Saved data entries:
━━━━━━━━
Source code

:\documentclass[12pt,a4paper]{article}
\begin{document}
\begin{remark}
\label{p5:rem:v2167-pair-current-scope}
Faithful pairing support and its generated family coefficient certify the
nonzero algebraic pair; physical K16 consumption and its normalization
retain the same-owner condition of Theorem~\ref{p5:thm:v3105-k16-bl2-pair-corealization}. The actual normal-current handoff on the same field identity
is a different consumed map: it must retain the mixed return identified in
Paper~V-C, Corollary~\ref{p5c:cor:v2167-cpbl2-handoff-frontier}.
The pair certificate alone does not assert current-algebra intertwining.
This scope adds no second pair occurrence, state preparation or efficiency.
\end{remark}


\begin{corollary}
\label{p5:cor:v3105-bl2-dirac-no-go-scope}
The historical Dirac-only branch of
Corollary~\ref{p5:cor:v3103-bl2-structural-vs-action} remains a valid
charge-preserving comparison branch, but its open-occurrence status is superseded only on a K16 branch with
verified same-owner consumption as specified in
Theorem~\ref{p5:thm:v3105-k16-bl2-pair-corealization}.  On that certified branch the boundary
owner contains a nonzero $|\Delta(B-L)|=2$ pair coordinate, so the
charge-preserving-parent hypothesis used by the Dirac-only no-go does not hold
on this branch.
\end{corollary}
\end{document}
━━━━━━━━
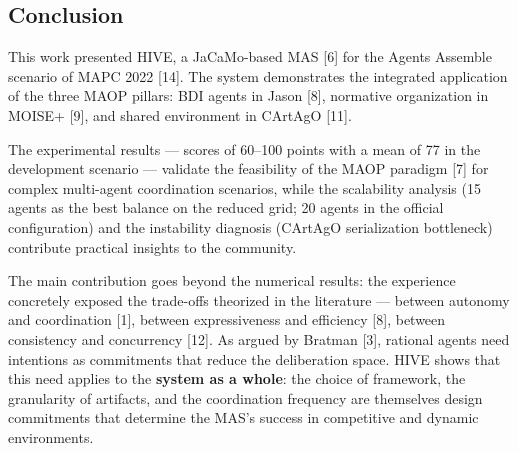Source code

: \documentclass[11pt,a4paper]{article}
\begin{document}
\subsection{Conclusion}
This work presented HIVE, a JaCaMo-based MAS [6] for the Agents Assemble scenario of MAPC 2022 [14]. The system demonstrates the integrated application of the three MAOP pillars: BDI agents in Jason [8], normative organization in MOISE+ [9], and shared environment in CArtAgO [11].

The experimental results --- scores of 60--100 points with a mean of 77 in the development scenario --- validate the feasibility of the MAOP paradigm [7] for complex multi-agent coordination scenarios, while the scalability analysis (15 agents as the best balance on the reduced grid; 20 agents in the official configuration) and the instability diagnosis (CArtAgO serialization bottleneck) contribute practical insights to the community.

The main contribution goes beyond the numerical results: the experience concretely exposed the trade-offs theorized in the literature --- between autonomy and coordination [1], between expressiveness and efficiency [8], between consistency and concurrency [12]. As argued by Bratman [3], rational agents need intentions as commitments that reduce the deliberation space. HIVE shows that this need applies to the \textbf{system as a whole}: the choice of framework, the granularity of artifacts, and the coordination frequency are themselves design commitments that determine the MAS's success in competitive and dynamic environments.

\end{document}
━━━━━━━━
What to produce.
Find every line in the records that uses the string "results", then copy it.

Solution to this exercise.
The experimental results --- scores of 60--100 points with a mean of 77 in the development scenario --- validate the feasibility of the MAOP paradigm [7] for complex multi-agent coordination scenarios, while the scalability analysis (15 agents as the best balance on the reduced grid; 20 agents in the official configuration) and the instability diagnosis (CArtAgO serialization bottleneck) contribute practical insights to the community.
The main contribution goes beyond the numerical results: the experience concretely exposed the trade-offs theorized in the literature --- between autonomy and coordination [1], between expressiveness and efficiency [8], between consistency and concurrency [12]. As argued by Bratman [3], rational agents need intentions as commitments that reduce the deliberation space. HIVE shows that this need applies to the \textbf{system as a whole}: the choice of framework, the granularity of artifacts, and the coordination frequency are themselves design commitments that determine the MAS's success in competitive and dynamic environments.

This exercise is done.